The Cheating Boom: Inside Cluely’s Bid To Normalize Deception

Cheat on meetings. Cheat on exams. Cheat on sales calls. Cheat on dates. Cheat on Everything.

A controversial AI startup promotes their app as the best way to do all of those things, and they have just secured millions in venture funding.

Cluely, founded by 21-year-old Columbia University dropouts Chungin “Roy” Lee and Neel Shanmugam, offers an “undetectable” AI assistant that operates through a hidden browser window during exams, job interviews, and sales calls, and is already generating a reported $3 million in annual recurring revenue just weeks after launch.

From Suspension For Cheating To Silicon Valley

Cluely emerged from a student project called “Interview Coder” by Lee and Shanmugam while they were students at Columbia University last year. They created the software to help users cheat on technical coding interviews.

Lee used the AI himself to help secure internships from major companies including Amazon. According to Tech Crunch, when Lee posted a video showcasing how he used the tool during an Amazon interview, an executive there reportedly complained to Columbia University.

After investigating, Columbia put Lee on academic probation for “facilitation of academic dishonesty”. Lee than posted some confidential documents from his disciplinary record and Columbia then suspended him for a year.

Rather than give up, both Lee and Shanmugam, dropped out of Columbia, moved to San Francisco and rebranded their software Interview Coder as “Cluely”, and expanded its purpose to help people cheat on everything.

“We Want You To Cheat On Everything”

Cluely wants to usher in a world of cheating, and they are not afraid to tout it on all their marketing materials.

“We want you to cheat on everything. Yep, you heard that right. Interviews. Exams. Sales calls. Meetings. If there’s a faster way to win — we’ll take it”, they post on their inaugaral Youtube video.

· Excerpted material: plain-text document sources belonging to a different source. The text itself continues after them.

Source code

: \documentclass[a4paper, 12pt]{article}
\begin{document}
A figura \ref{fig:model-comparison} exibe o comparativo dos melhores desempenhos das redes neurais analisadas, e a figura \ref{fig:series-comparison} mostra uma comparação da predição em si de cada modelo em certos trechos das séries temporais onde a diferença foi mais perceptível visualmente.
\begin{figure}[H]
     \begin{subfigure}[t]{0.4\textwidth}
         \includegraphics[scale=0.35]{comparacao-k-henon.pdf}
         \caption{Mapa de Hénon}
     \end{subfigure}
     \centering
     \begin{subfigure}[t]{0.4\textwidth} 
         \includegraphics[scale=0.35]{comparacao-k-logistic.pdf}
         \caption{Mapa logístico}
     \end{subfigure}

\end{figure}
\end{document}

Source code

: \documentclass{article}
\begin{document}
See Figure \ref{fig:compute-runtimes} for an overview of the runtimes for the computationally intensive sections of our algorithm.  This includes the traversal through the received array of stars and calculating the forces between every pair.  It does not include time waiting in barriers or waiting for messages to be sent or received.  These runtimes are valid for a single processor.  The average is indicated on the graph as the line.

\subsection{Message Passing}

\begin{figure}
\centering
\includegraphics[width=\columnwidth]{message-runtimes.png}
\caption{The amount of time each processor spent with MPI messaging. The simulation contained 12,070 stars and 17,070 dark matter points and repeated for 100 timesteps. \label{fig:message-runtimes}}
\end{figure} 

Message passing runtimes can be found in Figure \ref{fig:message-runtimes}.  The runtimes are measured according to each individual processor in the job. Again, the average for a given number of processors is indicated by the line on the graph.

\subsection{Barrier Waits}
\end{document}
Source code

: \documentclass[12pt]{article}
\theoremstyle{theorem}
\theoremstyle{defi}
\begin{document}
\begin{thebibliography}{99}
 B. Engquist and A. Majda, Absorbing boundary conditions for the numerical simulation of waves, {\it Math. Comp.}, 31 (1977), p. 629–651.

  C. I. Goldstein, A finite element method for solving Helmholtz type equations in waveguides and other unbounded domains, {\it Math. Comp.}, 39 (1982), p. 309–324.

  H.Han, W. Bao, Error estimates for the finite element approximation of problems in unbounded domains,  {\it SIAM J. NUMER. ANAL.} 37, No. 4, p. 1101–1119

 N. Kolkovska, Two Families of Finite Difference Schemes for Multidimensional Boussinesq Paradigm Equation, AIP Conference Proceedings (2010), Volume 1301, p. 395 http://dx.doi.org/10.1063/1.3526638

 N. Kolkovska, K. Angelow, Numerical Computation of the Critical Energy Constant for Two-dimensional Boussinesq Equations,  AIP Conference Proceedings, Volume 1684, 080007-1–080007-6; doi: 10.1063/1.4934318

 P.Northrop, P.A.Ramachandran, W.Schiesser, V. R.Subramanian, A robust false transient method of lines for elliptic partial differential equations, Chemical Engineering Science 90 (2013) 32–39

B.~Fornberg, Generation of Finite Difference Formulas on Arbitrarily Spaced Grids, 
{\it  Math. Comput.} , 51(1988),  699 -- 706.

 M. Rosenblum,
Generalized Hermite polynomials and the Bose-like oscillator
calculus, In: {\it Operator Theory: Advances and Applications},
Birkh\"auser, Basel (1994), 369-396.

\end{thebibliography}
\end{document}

In a way, Cluely is taken a page out of the “Ashley Madison” playbook – promoting that everyone cheats and its ok.

In fact, their tongue and cheek demo video commercial shows how the AI can be used to fool a girl on a first date.

While the advertisement might be funny, the use cases they are promoting cross ethical lines and in some cases into outright fraud.

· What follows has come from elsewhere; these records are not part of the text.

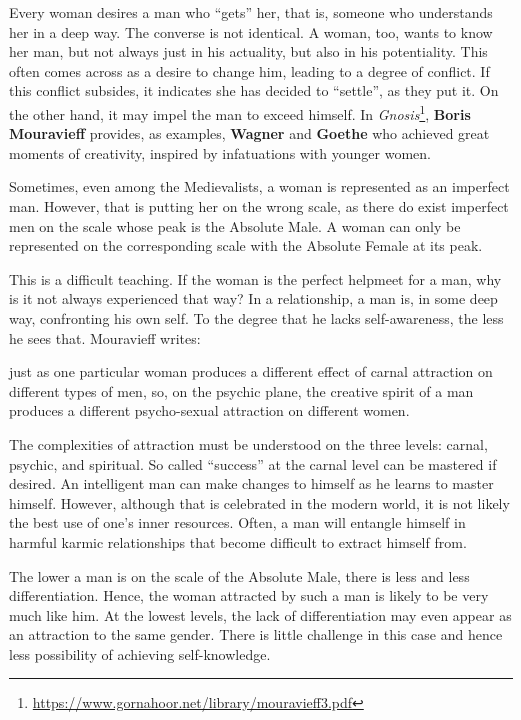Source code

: Every woman desires a man who “gets” her, that is, someone who understands her in a deep way. The converse is not identical. A woman, too, wants to know her man, but not always just in his actuality, but also in his potentiality. This often comes across as a desire to change him, leading to a degree of conflict. If this conflict subsides, it indicates she has decided to “settle”, as they put it. On the other hand, it may impel the man to exceed himself. In \textit{Gnosis}\footnote{\url{https://www.gornahoor.net/library/mouravieff3.pdf}}, \textbf{Boris Mouravieff} provides, as examples, \textbf{Wagner} and \textbf{Goethe} who achieved great moments of creativity, inspired by infatuations with younger women.

Sometimes, even among the Medievalists, a woman is represented as an imperfect man. However, that is putting her on the wrong scale, as there do exist imperfect men on the scale whose peak is the Absolute Male. A woman can only be represented on the corresponding scale with the Absolute Female at its peak.

This is a difficult teaching. If the woman is the perfect helpmeet for a man, why is it not always experienced that way? In a relationship, a man is, in some deep way, confronting his own self. To the degree that he lacks self-awareness, the less he sees that. Mouravieff writes:

\begin{quotex}
just as one particular woman produces a different effect of carnal attraction on different types of men, so, on the psychic plane, the creative spirit of a man produces a different psycho-sexual attraction on different women. 

\end{quotex}
The complexities of attraction must be understood on the three levels: carnal, psychic, and spiritual. So called “success” at the carnal level can be mastered if desired. An intelligent man can make changes to himself as he learns to master himself. However, although that is celebrated in the modern world, it is not likely the best use of one's inner resources. Often, a man will entangle himself in harmful karmic relationships that become difficult to extract himself from.

The lower a man is on the scale of the Absolute Male, there is less and less differentiation. Hence, the woman attracted by such a man is likely to be very much like him. At the lowest levels, the lack of differentiation may even appear as an attraction to the same gender. There is little challenge in this case and hence less possibility of achieving self-knowledge.

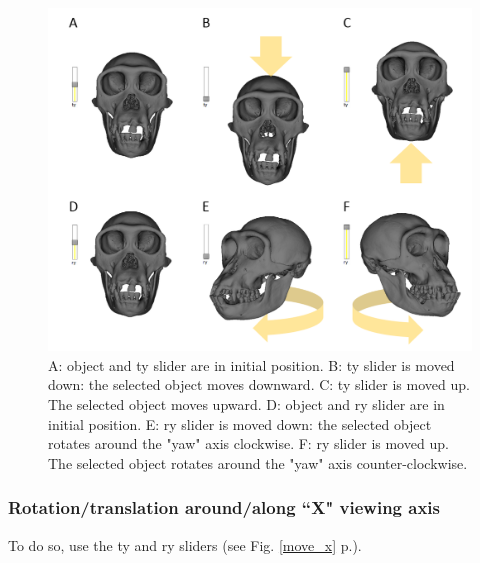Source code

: \begin{figure}
  \centering
  \includegraphics[scale=0.45]{images/06/objects/move_objects_y.png} 
	\caption{A: object and ty slider are in initial position. B: ty slider is moved down: the selected object moves downward. C: ty slider is moved up. The selected object moves upward. D: object and ry slider are in initial position. E: ry slider is moved down: the selected object rotates around the "yaw" axis clockwise. F: ry slider is moved up. The selected object rotates around the "yaw" axis counter-clockwise.}
\label{move_y}
 
\end{figure}



\subsubsection{Rotation/translation around/along ``X" viewing axis}

To do so, use the ty and ry sliders (see Fig. \ref{move_x} p.\pageref{move_x}).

An example of that? Cheating on exams. Their website promotes “Invisible AI To Cheat On Exams”.

In California, cheating on an exam, particularly a government or standardized test, can have legal consequences and can either be a misdemeanor or a felony depending on the extent.

Another example? Cheating at interviews. Their website promotes using the AI to cheat during interviews.

While legal, this crosses ethical lines not to mention hurts companies and other candidates that actually have experience and technical skills.

How The AI Works – An Invisible Hidden Browser

Cluely’s core technology centers on a hidden browser window that remains invisible during screen sharing.

The application employs transparent window properties, “always on top” flags, frame removal, and taskbar hiding to create an overlay that’s visible only to the user.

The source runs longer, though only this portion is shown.